Acte 3 : L’invention de la station en site vierge (1940 – 1980)
L’accès aux loisirs du plus grand nombre suscite la création d’un réseau de stations en site vierge édifiées en altitude à l’écart des villages et des hameaux. Les hommes partent à la conquête de l’or blanc. Suit l’invention de la station intégrée, ensemble touristique pouvant atteindre plusieurs dizaines de milliers de lits conçus simultanément. Les créateurs répondent aux programmes contraignants en inventant une architecture de loisirs innovante.


Acte 4 : L’invention du village revisité (1980 – 2000)

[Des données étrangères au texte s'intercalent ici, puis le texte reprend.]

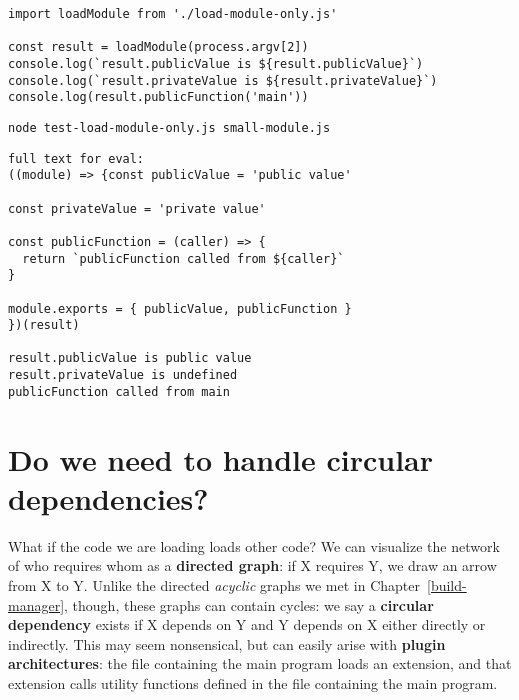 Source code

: \documentclass[krantzl]{krantz}
\newcommand{\chapref}[1]{Chapter~\ref{#1}}
\newcommand{\glossref}[1]{\textbf{#1}}
\begin{document}
\begin{lstlisting}[frame=tblr]
import loadModule from './load-module-only.js'

const result = loadModule(process.argv[2])
console.log(`result.publicValue is ${result.publicValue}`)
console.log(`result.privateValue is ${result.privateValue}`)
console.log(result.publicFunction('main'))
\end{lstlisting}



\begin{lstlisting}[frame=shadowbox]
node test-load-module-only.js small-module.js
\end{lstlisting}



\begin{lstlisting}[frame=tblr,backgroundcolor=\color{black!5}]
full text for eval:
((module) => {const publicValue = 'public value'

const privateValue = 'private value'

const publicFunction = (caller) => {
  return `publicFunction called from ${caller}`
}

module.exports = { publicValue, publicFunction }
})(result)

result.publicValue is public value
result.privateValue is undefined
publicFunction called from main
\end{lstlisting}


\section{Do we need to handle circular dependencies?}\label{module-loader-circular}


What if the code we are loading loads other code?
We can visualize the network of who requires whom as a \glossref{directed graph}:
if X requires Y,
we draw an arrow from X to Y.
Unlike the directed \emph{acyclic} graphs we met in \chapref{build-manager},
though,
these graphs can contain cycles:
we say a \glossref{circular dependency} exists
if X depends on Y and Y depends on X
either directly or indirectly.
This may seem nonsensical,
but can easily arise with \glossref{plugin architectures}:
the file containing the main program loads an extension,
and that extension calls utility functions defined in the file containing the main program.
\end{document}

Avec la crise économique, le développement revient au contact des espaces habités et invente des outils réglementaires qui codifient le projet architectural et urbain. Le village ancien, devenu station touristique, est un village revisité dans lequel s’impose le principe de construire en continuité et celui d'une architecture d'imitation. L’intégration revendiquée de l’architecture dans le paysage se traduit par une mosaïque d’approches architecturales.

Exposition réalisée par l’École d’architecture de Grenoble dans le cadre du programme d’expositions partagées de l’inter-école d’architecture de Rhône-Alpes, avec le concours du Ministère de la Culture et de la Communication et de la Région Rhône-Alpes, dans le cadre du contrat de plan État-Région.
Sous la responsabilité scientifique de Jean-François Lyon-Caen, architecte, directeur de l’équipe de recherche ‘Architecture, Paysage et Montagne’ à l’école d’architecture de Grenoble.